### YOUR OBJECTIVE
Find every line in the records that holds the string "ready". Copy each one.

### TASK INPUTS
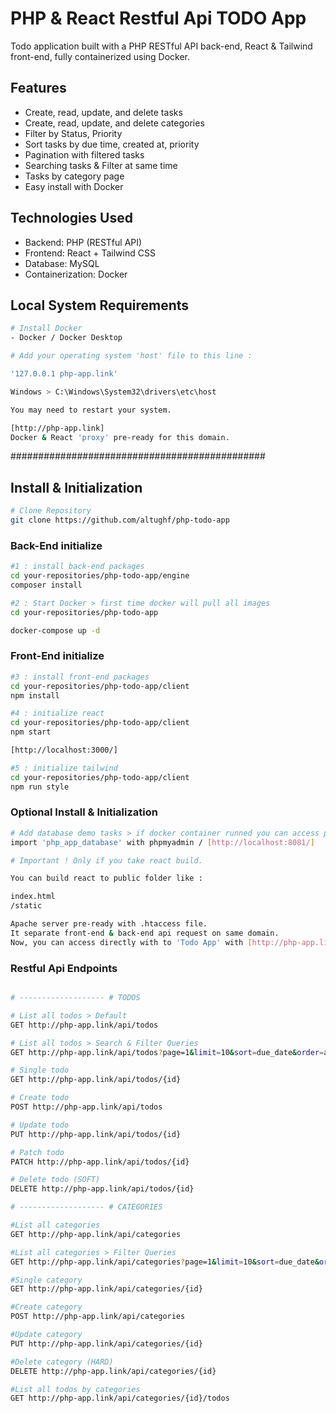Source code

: # PHP & React Restful Api TODO App

Todo application built with a PHP RESTful API back-end, React & Tailwind front-end, fully containerized using Docker.

## Features

- Create, read, update, and delete tasks
- Create, read, update, and delete categories
- Filter by Status, Priority
- Sort tasks by due time, created at, priority
- Pagination with filtered tasks
- Searching tasks & Filter at same time
- Tasks by category page
- Easy install with Docker

## Technologies Used

- Backend: PHP (RESTful API)
- Frontend: React + Tailwind CSS
- Database: MySQL
- Containerization: Docker

## Local System Requirements

```bash
# Install Docker
- Docker / Docker Desktop
```

```bash
# Add your operating system 'host' file to this line :

'127.0.0.1 php-app.link'

Windows > C:\Windows\System32\drivers\etc\host

You may need to restart your system.

[http://php-app.link]
Docker & React 'proxy' pre-ready for this domain.
```

##############################################

## **Install & Initialization**

```bash
# Clone Repository
git clone https://github.com/altughf/php-todo-app
```

### Back-End initialize

```bash
#1 : install back-end packages
cd your-repositories/php-todo-app/engine
composer install
```

```bash
#2 : Start Docker > first time docker will pull all images
cd your-repositories/php-todo-app

docker-compose up -d
```

### Front-End initialize

```bash
#3 : install front-end packages
cd your-repositories/php-todo-app/client
npm install
```

```bash
#4 : initialize react
cd your-repositories/php-todo-app/client
npm start

[http://localhost:3000/]
```

```bash
#5 : initialize tailwind
cd your-repositories/php-todo-app/client
npm run style
```

### Optional Install & Initialization

```bash
# Add database demo tasks > if docker container runned you can access phpmyadmin
import 'php_app_database' with phpmyadmin / [http://localhost:8081/]
```

```bash
# Important ! Only if you take react build.

You can build react to public folder like :

index.html
/static

Apache server pre-ready with .htaccess file.
It separate front-end & back-end api request on same domain.
Now, you can access directly with to 'Todo App' with [http://php-app.link]
```

### Restful Api Endpoints

```bash

# ------------------- # TODOS

# List all todos > Default
GET http://php-app.link/api/todos

# List all todos > Search & Filter Queries
GET http://php-app.link/api/todos?page=1&limit=10&sort=due_date&order=asc&status=&priority=&q=test

# Single todo
GET http://php-app.link/api/todos/{id}

# Create todo
POST http://php-app.link/api/todos

# Update todo
PUT http://php-app.link/api/todos/{id}

# Patch todo
PATCH http://php-app.link/api/todos/{id}

# Delete todo (SOFT)
DELETE http://php-app.link/api/todos/{id}

# ------------------- # CATEGORIES

#List all categories
GET http://php-app.link/api/categories

#List all categories > Filter Queries
GET http://php-app.link/api/categories?page=1&limit=10&sort=due_date&order=asc&status=in_progress

#Single category
GET http://php-app.link/api/categories/{id}

#Create category
POST http://php-app.link/api/categories

#Update category
PUT http://php-app.link/api/categories/{id}

#Delete category (HARD)
DELETE http://php-app.link/api/categories/{id}

#List all todos by categories
GET http://php-app.link/api/categories/{id}/todos

```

### EXERCISE RESPONSE
Docker & React 'proxy' pre-ready for this domain.
Apache server pre-ready with .htaccess file.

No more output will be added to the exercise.